▸ Activity
Identify and pull out each line of the entries in which "call" occurs.
-- Data follows --
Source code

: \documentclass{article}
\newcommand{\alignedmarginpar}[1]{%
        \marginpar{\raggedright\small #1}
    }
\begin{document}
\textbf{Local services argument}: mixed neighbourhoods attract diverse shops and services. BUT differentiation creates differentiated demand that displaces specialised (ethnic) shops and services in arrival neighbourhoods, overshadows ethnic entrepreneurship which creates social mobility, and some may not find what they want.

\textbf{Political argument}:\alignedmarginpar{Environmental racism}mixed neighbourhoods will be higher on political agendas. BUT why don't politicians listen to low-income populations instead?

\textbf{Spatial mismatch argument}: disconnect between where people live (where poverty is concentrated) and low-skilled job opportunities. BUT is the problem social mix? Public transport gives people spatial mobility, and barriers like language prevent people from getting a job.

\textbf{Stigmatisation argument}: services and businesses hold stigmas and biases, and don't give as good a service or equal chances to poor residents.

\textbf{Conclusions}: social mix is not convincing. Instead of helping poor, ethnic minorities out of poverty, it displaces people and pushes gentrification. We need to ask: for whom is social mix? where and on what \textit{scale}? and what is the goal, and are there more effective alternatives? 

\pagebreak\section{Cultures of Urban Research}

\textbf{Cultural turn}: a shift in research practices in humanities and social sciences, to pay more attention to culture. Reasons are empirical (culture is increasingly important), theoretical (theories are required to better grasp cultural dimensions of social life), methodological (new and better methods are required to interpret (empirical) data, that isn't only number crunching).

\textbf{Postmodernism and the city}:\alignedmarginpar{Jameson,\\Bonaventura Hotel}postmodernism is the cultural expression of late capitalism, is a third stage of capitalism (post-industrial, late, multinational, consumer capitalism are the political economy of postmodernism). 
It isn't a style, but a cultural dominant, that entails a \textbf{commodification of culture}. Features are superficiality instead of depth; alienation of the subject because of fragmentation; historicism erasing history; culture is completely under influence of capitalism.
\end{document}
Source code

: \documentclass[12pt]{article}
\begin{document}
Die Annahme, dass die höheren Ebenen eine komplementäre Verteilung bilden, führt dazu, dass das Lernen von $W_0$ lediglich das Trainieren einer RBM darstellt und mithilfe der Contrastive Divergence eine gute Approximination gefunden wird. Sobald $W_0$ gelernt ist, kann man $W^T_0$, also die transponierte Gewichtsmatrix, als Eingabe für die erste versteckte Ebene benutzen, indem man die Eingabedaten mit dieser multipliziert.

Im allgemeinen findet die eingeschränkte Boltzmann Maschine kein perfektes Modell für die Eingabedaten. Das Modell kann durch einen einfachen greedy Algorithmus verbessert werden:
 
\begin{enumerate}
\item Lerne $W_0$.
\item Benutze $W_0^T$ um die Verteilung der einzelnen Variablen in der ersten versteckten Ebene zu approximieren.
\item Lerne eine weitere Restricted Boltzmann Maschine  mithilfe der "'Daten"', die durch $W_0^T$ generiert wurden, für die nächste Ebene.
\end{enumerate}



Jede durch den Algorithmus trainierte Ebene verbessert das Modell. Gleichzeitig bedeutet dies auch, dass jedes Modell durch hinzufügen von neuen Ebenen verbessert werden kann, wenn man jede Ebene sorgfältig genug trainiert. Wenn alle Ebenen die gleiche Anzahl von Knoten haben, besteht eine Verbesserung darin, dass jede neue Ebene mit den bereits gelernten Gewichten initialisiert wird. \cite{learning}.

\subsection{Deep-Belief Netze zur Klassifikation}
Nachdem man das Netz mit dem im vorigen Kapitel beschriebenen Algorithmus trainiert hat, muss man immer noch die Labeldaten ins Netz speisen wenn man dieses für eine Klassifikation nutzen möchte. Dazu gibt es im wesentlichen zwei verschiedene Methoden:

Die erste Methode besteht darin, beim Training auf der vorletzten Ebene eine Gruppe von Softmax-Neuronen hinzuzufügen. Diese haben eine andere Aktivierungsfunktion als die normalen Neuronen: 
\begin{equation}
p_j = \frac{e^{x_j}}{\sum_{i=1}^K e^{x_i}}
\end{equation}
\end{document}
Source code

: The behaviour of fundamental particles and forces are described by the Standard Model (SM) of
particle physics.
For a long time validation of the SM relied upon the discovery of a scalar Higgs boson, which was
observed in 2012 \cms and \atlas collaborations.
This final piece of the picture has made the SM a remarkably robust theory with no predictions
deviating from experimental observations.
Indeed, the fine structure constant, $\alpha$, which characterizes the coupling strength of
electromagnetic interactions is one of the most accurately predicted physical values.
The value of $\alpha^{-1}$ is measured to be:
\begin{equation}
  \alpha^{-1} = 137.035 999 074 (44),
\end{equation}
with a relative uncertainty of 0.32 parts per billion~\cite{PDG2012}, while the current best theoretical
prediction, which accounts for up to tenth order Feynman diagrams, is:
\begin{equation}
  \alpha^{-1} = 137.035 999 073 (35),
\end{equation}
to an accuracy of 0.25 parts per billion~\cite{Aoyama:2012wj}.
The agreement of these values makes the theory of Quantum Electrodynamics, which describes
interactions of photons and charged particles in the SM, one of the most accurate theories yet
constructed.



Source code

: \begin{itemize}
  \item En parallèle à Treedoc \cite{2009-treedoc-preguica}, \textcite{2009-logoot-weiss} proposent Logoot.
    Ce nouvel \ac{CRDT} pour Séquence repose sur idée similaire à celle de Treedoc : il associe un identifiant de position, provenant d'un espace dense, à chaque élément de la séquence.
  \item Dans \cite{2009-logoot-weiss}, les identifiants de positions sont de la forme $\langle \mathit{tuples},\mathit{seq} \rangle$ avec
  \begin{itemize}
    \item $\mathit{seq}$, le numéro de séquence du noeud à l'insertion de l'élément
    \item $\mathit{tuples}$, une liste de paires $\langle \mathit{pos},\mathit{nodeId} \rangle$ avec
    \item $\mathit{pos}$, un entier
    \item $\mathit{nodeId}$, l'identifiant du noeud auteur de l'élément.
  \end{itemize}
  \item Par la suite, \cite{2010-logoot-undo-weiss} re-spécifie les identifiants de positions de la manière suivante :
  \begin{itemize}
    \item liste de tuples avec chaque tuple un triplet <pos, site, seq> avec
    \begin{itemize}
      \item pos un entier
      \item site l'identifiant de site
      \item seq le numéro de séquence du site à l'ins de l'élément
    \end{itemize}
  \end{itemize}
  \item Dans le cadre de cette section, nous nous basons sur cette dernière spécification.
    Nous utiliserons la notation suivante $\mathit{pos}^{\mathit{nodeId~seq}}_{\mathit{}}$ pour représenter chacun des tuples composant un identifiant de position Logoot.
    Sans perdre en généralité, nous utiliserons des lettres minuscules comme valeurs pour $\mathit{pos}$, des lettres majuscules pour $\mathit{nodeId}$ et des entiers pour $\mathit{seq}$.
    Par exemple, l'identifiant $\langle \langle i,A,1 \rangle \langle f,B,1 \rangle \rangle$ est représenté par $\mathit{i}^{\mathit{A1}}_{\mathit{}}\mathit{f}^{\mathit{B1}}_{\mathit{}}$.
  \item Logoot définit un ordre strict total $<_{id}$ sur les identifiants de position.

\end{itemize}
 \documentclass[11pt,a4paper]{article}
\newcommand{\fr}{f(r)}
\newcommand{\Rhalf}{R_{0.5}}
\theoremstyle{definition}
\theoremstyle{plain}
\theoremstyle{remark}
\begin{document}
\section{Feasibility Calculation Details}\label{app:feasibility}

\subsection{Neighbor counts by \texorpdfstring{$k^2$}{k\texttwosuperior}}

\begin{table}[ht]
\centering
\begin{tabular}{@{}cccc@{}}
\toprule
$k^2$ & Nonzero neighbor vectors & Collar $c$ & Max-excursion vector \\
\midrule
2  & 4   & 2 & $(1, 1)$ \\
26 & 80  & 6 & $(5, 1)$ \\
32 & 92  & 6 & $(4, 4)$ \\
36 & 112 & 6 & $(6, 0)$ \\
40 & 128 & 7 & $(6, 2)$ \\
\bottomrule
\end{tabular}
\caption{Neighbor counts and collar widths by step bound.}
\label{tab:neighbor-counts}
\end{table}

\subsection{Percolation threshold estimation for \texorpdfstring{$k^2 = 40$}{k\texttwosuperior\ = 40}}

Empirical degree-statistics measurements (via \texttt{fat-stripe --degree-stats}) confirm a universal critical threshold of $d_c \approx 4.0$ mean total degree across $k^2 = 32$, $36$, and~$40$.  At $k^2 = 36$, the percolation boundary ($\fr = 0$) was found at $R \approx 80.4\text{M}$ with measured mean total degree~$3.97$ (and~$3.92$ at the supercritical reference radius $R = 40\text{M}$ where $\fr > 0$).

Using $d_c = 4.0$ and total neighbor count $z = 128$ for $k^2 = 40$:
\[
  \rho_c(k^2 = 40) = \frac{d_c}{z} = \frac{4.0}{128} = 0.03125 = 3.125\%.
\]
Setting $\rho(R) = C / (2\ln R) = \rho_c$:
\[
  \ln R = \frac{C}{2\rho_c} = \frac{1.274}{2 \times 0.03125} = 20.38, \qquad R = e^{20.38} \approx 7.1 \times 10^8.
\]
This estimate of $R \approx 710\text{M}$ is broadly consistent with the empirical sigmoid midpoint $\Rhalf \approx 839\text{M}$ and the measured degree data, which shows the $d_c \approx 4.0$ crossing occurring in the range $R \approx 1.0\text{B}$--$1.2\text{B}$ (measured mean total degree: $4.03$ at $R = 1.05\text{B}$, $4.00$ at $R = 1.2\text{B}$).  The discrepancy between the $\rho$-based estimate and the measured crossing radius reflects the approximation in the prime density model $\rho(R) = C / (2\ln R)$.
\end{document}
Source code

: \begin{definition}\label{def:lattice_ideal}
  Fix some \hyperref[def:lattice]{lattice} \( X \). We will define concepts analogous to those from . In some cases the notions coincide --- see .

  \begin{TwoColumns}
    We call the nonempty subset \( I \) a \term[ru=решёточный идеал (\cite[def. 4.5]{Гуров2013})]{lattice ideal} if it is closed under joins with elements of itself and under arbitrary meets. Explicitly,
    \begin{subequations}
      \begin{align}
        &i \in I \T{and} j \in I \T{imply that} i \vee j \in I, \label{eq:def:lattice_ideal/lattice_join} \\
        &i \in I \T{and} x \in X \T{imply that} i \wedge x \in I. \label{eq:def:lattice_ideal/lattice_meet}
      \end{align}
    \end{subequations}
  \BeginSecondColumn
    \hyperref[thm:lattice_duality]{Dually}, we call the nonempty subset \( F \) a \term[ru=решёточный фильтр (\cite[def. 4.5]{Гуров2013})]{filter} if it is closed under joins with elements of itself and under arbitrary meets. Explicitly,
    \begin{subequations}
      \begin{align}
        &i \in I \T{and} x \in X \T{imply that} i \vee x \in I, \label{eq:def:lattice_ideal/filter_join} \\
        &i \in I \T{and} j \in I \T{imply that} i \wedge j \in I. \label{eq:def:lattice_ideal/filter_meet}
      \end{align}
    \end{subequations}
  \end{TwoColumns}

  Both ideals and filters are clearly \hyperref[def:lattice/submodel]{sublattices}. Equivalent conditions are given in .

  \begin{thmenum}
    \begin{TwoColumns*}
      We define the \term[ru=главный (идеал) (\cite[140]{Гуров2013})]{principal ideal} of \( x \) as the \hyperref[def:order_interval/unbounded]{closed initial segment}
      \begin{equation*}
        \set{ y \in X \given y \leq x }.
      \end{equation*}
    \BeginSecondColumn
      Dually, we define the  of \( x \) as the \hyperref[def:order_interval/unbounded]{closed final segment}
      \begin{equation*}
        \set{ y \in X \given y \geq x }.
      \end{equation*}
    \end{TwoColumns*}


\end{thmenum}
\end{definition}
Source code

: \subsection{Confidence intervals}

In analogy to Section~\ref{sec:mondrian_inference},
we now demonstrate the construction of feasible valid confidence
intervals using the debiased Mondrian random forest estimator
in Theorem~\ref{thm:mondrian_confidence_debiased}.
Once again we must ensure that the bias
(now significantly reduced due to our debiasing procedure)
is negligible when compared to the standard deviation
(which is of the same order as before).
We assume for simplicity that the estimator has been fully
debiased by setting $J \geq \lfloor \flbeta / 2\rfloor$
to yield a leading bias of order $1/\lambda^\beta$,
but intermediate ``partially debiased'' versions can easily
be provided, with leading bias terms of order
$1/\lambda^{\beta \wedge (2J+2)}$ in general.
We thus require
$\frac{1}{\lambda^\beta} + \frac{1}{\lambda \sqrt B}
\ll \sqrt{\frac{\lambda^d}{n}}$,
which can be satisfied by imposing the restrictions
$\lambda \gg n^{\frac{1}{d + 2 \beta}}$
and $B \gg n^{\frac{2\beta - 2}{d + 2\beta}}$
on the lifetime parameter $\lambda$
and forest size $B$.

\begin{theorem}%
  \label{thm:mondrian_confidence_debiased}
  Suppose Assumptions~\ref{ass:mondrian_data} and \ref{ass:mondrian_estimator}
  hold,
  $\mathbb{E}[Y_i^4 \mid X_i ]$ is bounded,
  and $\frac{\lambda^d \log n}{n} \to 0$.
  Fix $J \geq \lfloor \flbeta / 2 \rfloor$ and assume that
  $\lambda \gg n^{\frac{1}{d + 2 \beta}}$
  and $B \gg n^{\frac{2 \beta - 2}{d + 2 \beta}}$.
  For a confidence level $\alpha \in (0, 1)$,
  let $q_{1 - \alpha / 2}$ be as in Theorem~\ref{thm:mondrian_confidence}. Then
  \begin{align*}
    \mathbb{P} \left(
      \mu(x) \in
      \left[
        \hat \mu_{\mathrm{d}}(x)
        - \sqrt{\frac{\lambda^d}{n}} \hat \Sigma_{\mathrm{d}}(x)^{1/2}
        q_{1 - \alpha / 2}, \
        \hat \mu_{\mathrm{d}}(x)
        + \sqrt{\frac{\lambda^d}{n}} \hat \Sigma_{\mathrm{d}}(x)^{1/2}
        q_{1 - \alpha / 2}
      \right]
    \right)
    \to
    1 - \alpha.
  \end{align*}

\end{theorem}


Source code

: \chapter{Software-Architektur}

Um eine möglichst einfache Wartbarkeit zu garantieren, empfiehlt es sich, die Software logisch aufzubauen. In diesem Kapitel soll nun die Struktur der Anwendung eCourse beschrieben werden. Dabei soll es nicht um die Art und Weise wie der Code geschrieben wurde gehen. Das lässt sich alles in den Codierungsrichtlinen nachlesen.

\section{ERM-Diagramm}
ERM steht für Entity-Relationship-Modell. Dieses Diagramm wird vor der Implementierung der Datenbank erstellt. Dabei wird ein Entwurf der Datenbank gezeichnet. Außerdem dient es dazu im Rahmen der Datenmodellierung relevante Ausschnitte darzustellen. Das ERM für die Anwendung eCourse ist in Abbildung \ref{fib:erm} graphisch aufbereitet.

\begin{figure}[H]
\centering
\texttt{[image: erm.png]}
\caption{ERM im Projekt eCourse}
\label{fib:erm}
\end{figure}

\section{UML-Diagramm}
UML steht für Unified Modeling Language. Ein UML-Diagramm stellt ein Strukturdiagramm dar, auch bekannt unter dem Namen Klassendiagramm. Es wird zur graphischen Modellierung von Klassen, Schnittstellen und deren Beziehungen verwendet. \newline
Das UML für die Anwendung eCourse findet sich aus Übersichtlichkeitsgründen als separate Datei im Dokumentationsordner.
-- Data concluded --
▸ Solution
    We call the nonempty subset \( I \) a \term[ru=решёточный идеал (\cite[def. 4.5]{Гуров2013})]{lattice ideal} if it is closed under joins with elements of itself and under arbitrary meets. Explicitly,
    \hyperref[thm:lattice_duality]{Dually}, we call the nonempty subset \( F \) a \term[ru=решёточный фильтр (\cite[def. 4.5]{Гуров2013})]{filter} if it is closed under joins with elements of itself and under arbitrary meets. Explicitly,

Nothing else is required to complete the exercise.